Friday is my last day with the paper, and come June 1 I’m headed back to my native Michigan.

I moved here in 2015 from the Great Lake State due to my wife’s job. It’s amicable, but she has since moved on to a different life in a different state, and it’s time for me to do the same.

My son Thomas, an RHHS grad as of Saturday, also is headed back to Michigan to play basketball for a small school near Ann Arbor called Concordia University. My daughter, Erin, is in law school at University of Toledo. She had already begun her college volleyball career at Lourdes University in Ohio when we moved down here and had no desire to leave the Midwest.

With both of them and the rest of my family up north, there’s no reason for me to stay here. I haven’t missed winter one bit, but I’m sure I won’t miss the sand gnats, either.

Shortly after we arrived here in 2015, I got a job in communications with a certain art school in Savannah for a few short months. It was both personally and professionally toxic and I’ll leave it at that.

In March 2016 I signed on with the Bryan County News as assistant editor and I’ve loved every minute of it. My “first” newspaper career, in the late 80s and early 90s, was great. But when I left it to work in politics and later with a free-market think tank, I never pictured myself as an ink-stained wretch again.

Like they say, never say never.

During my time here at the News, I’ve covered everything that came along. That’s one big difference between working for a weekly as opposed to a daily paper. Reporters at a daily paper have a “beat” to cover.
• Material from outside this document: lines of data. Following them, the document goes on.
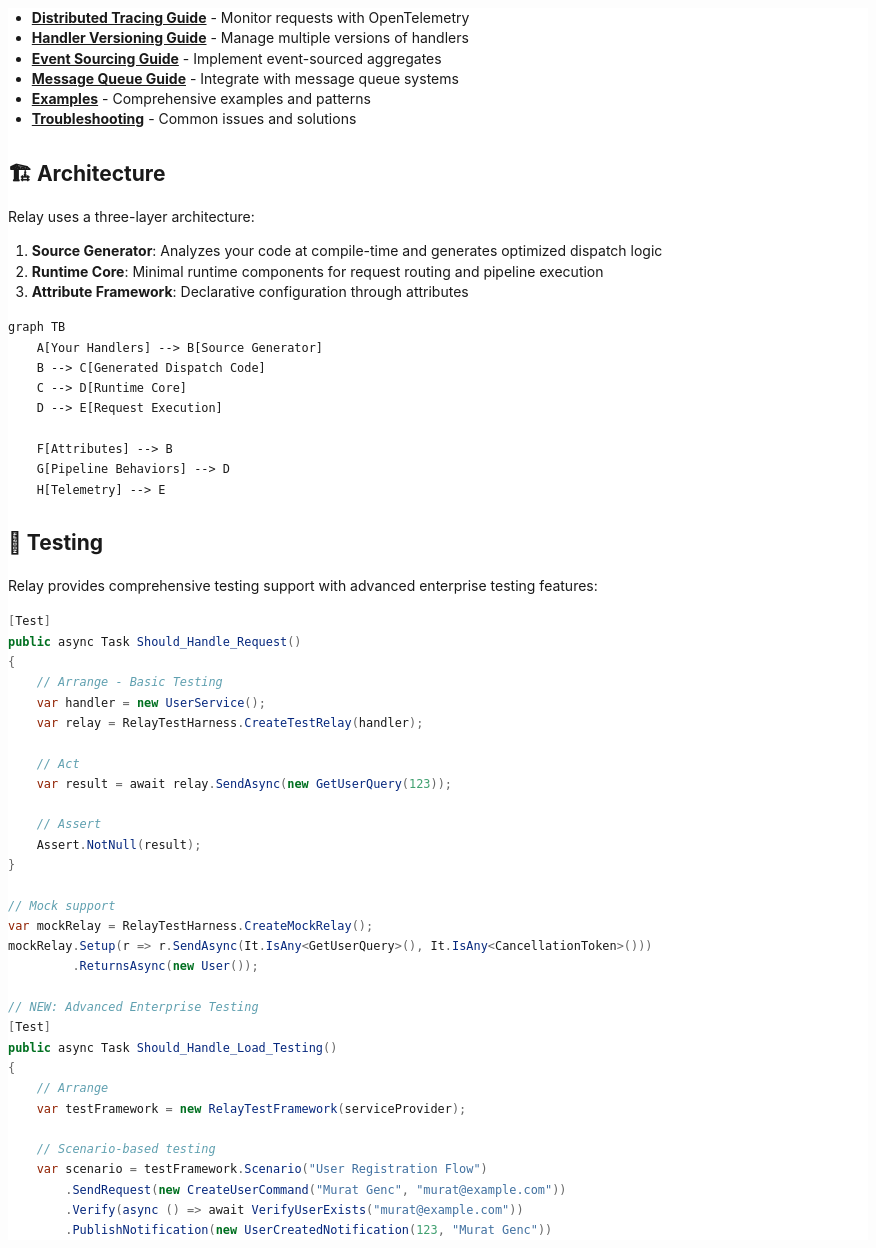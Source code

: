 - **[Distributed Tracing Guide](docs/distributed-tracing-guide.md)** - Monitor requests with OpenTelemetry
- **[Handler Versioning Guide](docs/handler-versioning-guide.md)** - Manage multiple versions of handlers
- **[Event Sourcing Guide](docs/event-sourcing-guide.md)** - Implement event-sourced aggregates
- **[Message Queue Guide](docs/message-queue-guide.md)** - Integrate with message queue systems
- **[Examples](docs/examples/)** - Comprehensive examples and patterns
- **[Troubleshooting](docs/troubleshooting.md)** - Common issues and solutions

## 🏗️ Architecture

Relay uses a three-layer architecture:

1. **Source Generator**: Analyzes your code at compile-time and generates optimized dispatch logic
2. **Runtime Core**: Minimal runtime components for request routing and pipeline execution  
3. **Attribute Framework**: Declarative configuration through attributes

```mermaid
graph TB
    A[Your Handlers] --> B[Source Generator]
    B --> C[Generated Dispatch Code]
    C --> D[Runtime Core]
    D --> E[Request Execution]
    
    F[Attributes] --> B
    G[Pipeline Behaviors] --> D
    H[Telemetry] --> E
```

## 🧪 Testing

Relay provides comprehensive testing support with advanced enterprise testing features:

```csharp
[Test]
public async Task Should_Handle_Request()
{
    // Arrange - Basic Testing
    var handler = new UserService();
    var relay = RelayTestHarness.CreateTestRelay(handler);
    
    // Act
    var result = await relay.SendAsync(new GetUserQuery(123));
    
    // Assert
    Assert.NotNull(result);
}

// Mock support
var mockRelay = RelayTestHarness.CreateMockRelay();
mockRelay.Setup(r => r.SendAsync(It.IsAny<GetUserQuery>(), It.IsAny<CancellationToken>()))
         .ReturnsAsync(new User());

// NEW: Advanced Enterprise Testing
[Test]
public async Task Should_Handle_Load_Testing()
{
    // Arrange
    var testFramework = new RelayTestFramework(serviceProvider);
    
    // Scenario-based testing
    var scenario = testFramework.Scenario("User Registration Flow")
        .SendRequest(new CreateUserCommand("Murat Genc", "murat@example.com"))
        .Verify(async () => await VerifyUserExists("murat@example.com"))
        .PublishNotification(new UserCreatedNotification(123, "Murat Genc"))
```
At a weekly paper like this, you cover … life. Sports, features, government meetings, crime, fundraisers, parades, festivals, successes, failures and everything in between. Oh, and hurricanes. Two of them. I’ll take a winter blizzard over that any day.

Along the way I’ve met a lot of great people. Volunteers, business owners, pastors, students, athletes, teachers, coaches, co-workers, first responders, veterans, soldiers and yes, even some politicians.
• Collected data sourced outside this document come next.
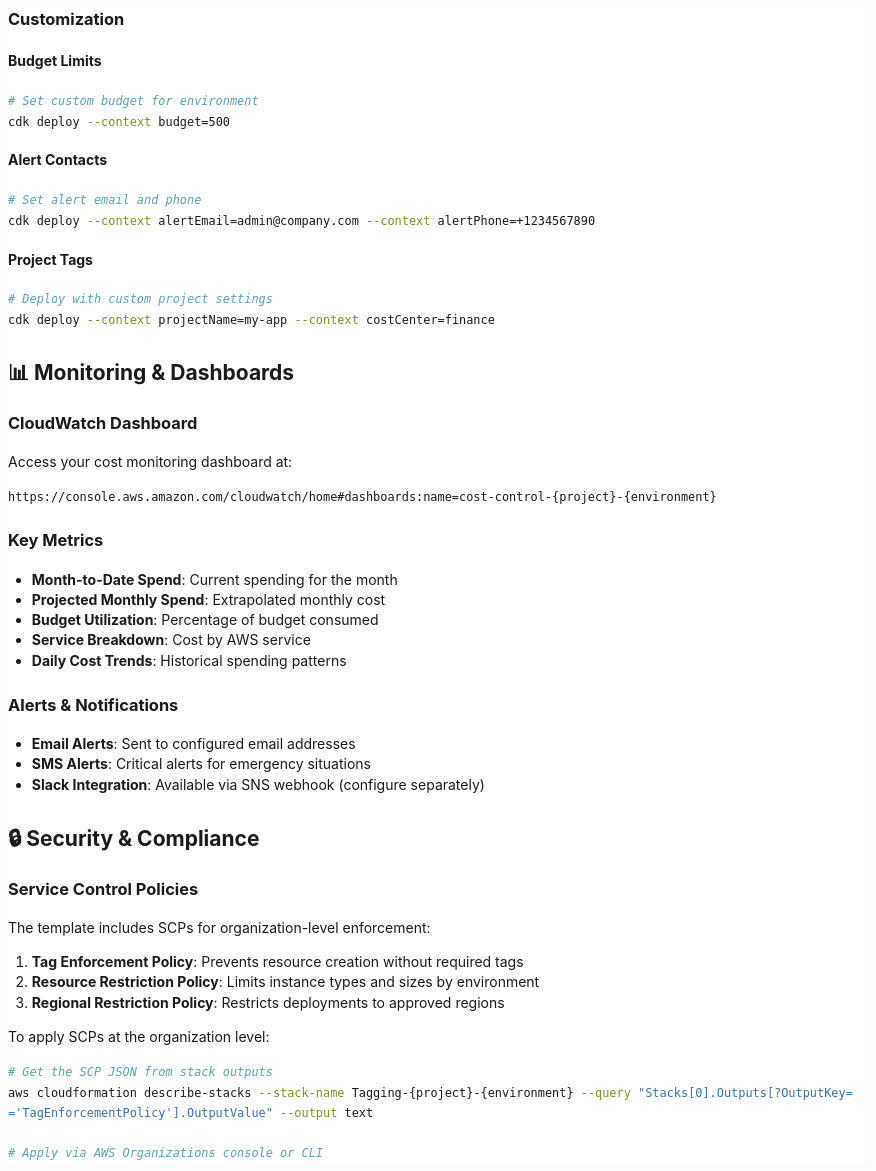 ### Customization

#### Budget Limits
```bash
# Set custom budget for environment
cdk deploy --context budget=500
```

#### Alert Contacts
```bash
# Set alert email and phone
cdk deploy --context alertEmail=admin@company.com --context alertPhone=+1234567890
```

#### Project Tags
```bash
# Deploy with custom project settings
cdk deploy --context projectName=my-app --context costCenter=finance
```

## 📊 Monitoring & Dashboards

### CloudWatch Dashboard
Access your cost monitoring dashboard at:
```
https://console.aws.amazon.com/cloudwatch/home#dashboards:name=cost-control-{project}-{environment}
```

### Key Metrics
- **Month-to-Date Spend**: Current spending for the month
- **Projected Monthly Spend**: Extrapolated monthly cost
- **Budget Utilization**: Percentage of budget consumed
- **Service Breakdown**: Cost by AWS service
- **Daily Cost Trends**: Historical spending patterns

### Alerts & Notifications
- **Email Alerts**: Sent to configured email addresses
- **SMS Alerts**: Critical alerts for emergency situations
- **Slack Integration**: Available via SNS webhook (configure separately)

## 🔒 Security & Compliance

### Service Control Policies

The template includes SCPs for organization-level enforcement:

1. **Tag Enforcement Policy**: Prevents resource creation without required tags
2. **Resource Restriction Policy**: Limits instance types and sizes by environment
3. **Regional Restriction Policy**: Restricts deployments to approved regions

To apply SCPs at the organization level:
```bash
# Get the SCP JSON from stack outputs
aws cloudformation describe-stacks --stack-name Tagging-{project}-{environment} --query "Stacks[0].Outputs[?OutputKey=='TagEnforcementPolicy'].OutputValue" --output text

# Apply via AWS Organizations console or CLI
```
And I learned that the same adrenalin rush from covering “breaking news” that I experienced right out of college is still just as exciting nearly 30 years later.

With as much as I’ve written about the population increase and traffic problems, at least for a few short minutes my departure means there will be one less vehicle clogging up local roads. At least until I pass three or four moving vans headed this way as I get on northbound I-95.
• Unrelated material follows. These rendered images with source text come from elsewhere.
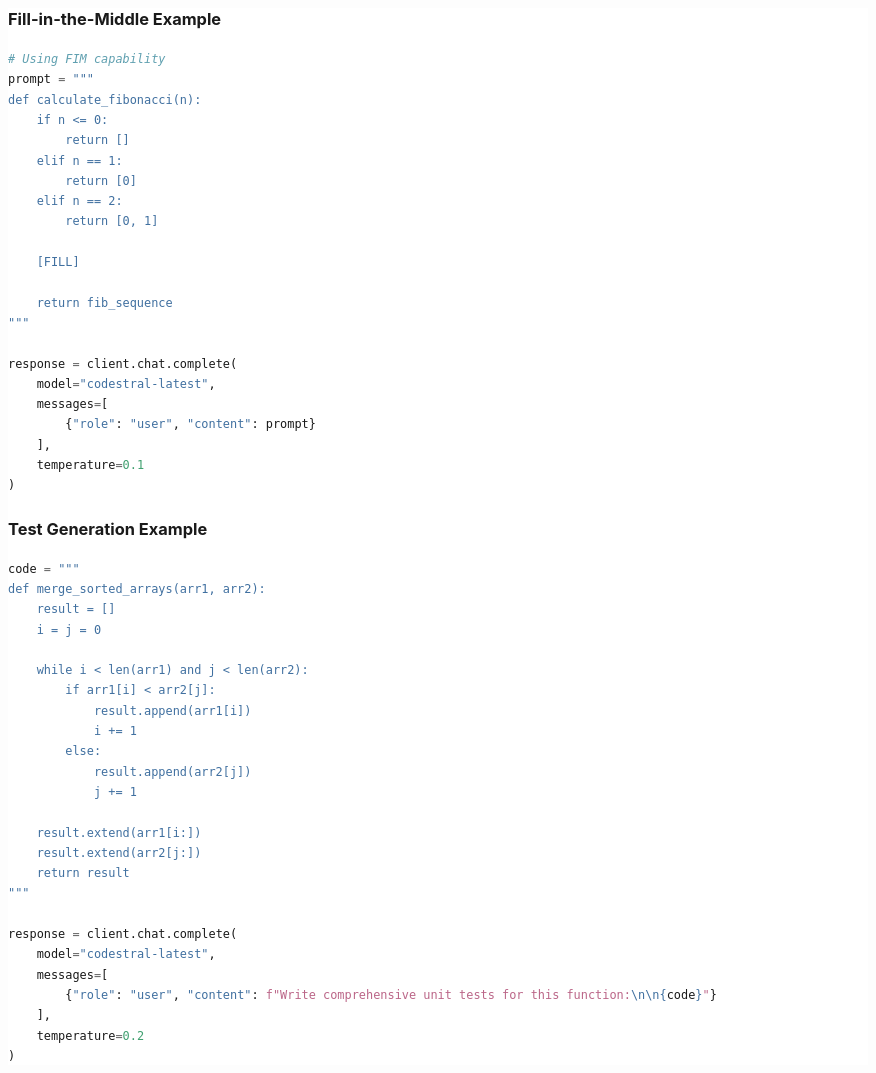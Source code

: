 ### Fill-in-the-Middle Example
```python
# Using FIM capability
prompt = """
def calculate_fibonacci(n):
    if n <= 0:
        return []
    elif n == 1:
        return [0]
    elif n == 2:
        return [0, 1]
    
    [FILL]
    
    return fib_sequence
"""

response = client.chat.complete(
    model="codestral-latest",
    messages=[
        {"role": "user", "content": prompt}
    ],
    temperature=0.1
)
```

### Test Generation Example
```python
code = """
def merge_sorted_arrays(arr1, arr2):
    result = []
    i = j = 0
    
    while i < len(arr1) and j < len(arr2):
        if arr1[i] < arr2[j]:
            result.append(arr1[i])
            i += 1
        else:
            result.append(arr2[j])
            j += 1
    
    result.extend(arr1[i:])
    result.extend(arr2[j:])
    return result
"""

response = client.chat.complete(
    model="codestral-latest",
    messages=[
        {"role": "user", "content": f"Write comprehensive unit tests for this function:\n\n{code}"}
    ],
    temperature=0.2
)
```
The hub-bub over growth here can be humorous, unintentional and ironic all at once. We often get comments on our Facebook page that go something like this: “I’ve lived here for (usually less than five years) and the growth is out of control! We need a moratorium on new construction.”

It’s like people who move into phase I of “Walden Woods” subdivision after all the trees are cleared out and then complain about trees being cut down for phase II.

Bryan County will always hold a special place in my heart and I definitely plan on visiting again someday. My hope is that my boss, Jeff Whitten (one of the best I’ve ever had), will let me continue to be part of the Pembroke Mafia Football League from afar. If the Corleone family could expand to Vegas, there’s no reason the PMFL can’t expand to Michigan.

But the main reason I want to return someday is about that traffic issue. After all, I’ll need to see it with my own eyes before I’ll believe that Highway 144 actually got widened.